DeepBoner / docs /bugs /INVESTIGATION_QUOTA_BLOCKER.md
VibecoderMcSwaggins's picture
refactor(judges): extract shared title-extraction helper
b8dbd20
|
raw
history blame
2.3 kB

Bug Investigation: HF Free Tier Quota Exhaustion

Status

  • Date: 2025-11-29
  • Reporter: CLI User
  • Component: HFInferenceJudgeHandler
  • Priority: High (UX Blocker for Free Tier)
  • Resolution: FIXED

Issue Description

On a fresh run with a simple query ("What drugs improve female libido post-menopause?"), the system retrieved 20 valid sources but failed during the Judge/Analysis phase with: ⚠️ Free Tier Quota Exceeded ⚠️

This results in a "Synthesis" step that has 0 candidates and 0 findings, rendering the application useless for free users once the (very low) limit is hit, despite having valid search results.

Evidence

Output provided:

### Citations (20 sources)
...
### Reasoning
⚠️ **Free Tier Quota Exceeded** ⚠️

Root Cause Analysis

  1. Search Success: SearchAgent correctly found 20 documents (PubMed/EuropePMC).
  2. Judge Failure: HFInferenceJudgeHandler called the HF Inference API.
  3. Quota Trap: The API returned a 402 (Payment Required) or Quota error.
  4. Previous Handling: The handler caught this error and returned a JudgeAssessment with sufficient=True (to stop the loop) and empty fields.
  5. Data Loss: The 20 valid search results were effectively discarded from the "Analysis" perspective.

The "Deep Blocker"

The system had a "hard failure" mode for quota exhaustion, assuming that if the LLM can't judge, we have no useful information.
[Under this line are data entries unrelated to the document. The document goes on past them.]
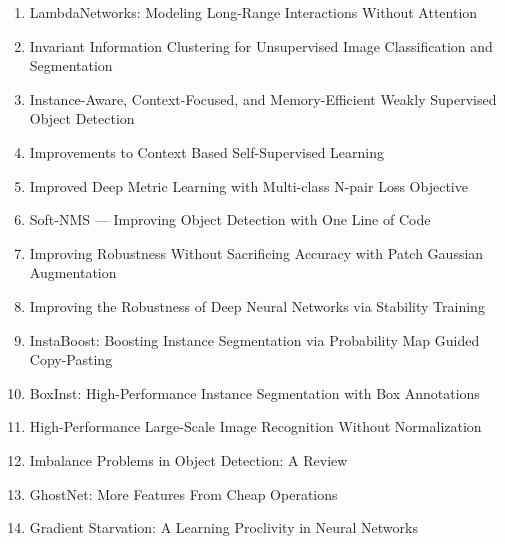 \documentclass[acmlarge]{acmart}
\begin{document}
\begin{enumerate}
	\item LambdaNetworks: Modeling Long-Range Interactions Without Attention \cite{Bello2021LambdaNetworksML} 

	\item Invariant Information Clustering for Unsupervised Image Classification and Segmentation \cite{Ji2019InvariantIC} 

	\item Instance-Aware, Context-Focused, and Memory-Efficient Weakly Supervised Object Detection \cite{Ren2020InstanceAwareCA} 

	\item Improvements to Context Based Self-Supervised Learning \cite{Mundhenk2018ImprovementsTC} 

	\item Improved Deep Metric Learning with Multi-class N-pair Loss Objective \cite{Sohn2016ImprovedDM} 

	\item Soft-NMS — Improving Object Detection with One Line of Code \cite{Bodla2017SoftNMSI} 

	\item Improving Robustness Without Sacrificing Accuracy with Patch Gaussian Augmentation \cite{Lopes2019ImprovingRW} 

	\item Improving the Robustness of Deep Neural Networks via Stability Training \cite{Zheng2016ImprovingTR} 

	\item InstaBoost: Boosting Instance Segmentation via Probability Map Guided Copy-Pasting \cite{Fang2019InstaBoostBI} 

	\item BoxInst: High-Performance Instance Segmentation with Box Annotations \cite{Tian2021BoxInstHI} 

	\item High-Performance Large-Scale Image Recognition Without Normalization \cite{Brock2021HighPerformanceLI} 

	\item Imbalance Problems in Object Detection: A Review \cite{Oksuz2021ImbalancePI} 

	\item GhostNet: More Features From Cheap Operations \cite{Han2020GhostNetMF} 

	\item Gradient Starvation: A Learning Proclivity in Neural Networks \cite{Pezeshki2020GradientSA} 


\end{enumerate}
\end{document}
This "bricked" the UX for free users immediately upon hitting the limit.

Solution Implemented

Modified HFInferenceJudgeHandler._create_quota_exhausted_assessment to:

  1. Accept the evidence list as an argument.
  2. Perform basic heuristic extraction (borrowed from MockJudgeHandler logic):
    • Use titles as "Key Findings" (first 5 sources).
    • Add a clear message in "Drug Candidates" telling the user to upgrade.
  3. Return this "Partial" assessment instead of an empty one.

Verification

  • Created tests/unit/agent_factory/test_judges_hf_quota.py to verify that:
    • 402 errors are caught.
    • sufficient is set to True (stops loop).
    • key_findings are populated from search result titles.
    • reasoning contains the warning message.
  • Ran existing tests tests/unit/agent_factory/test_judges_hf.py - All passed.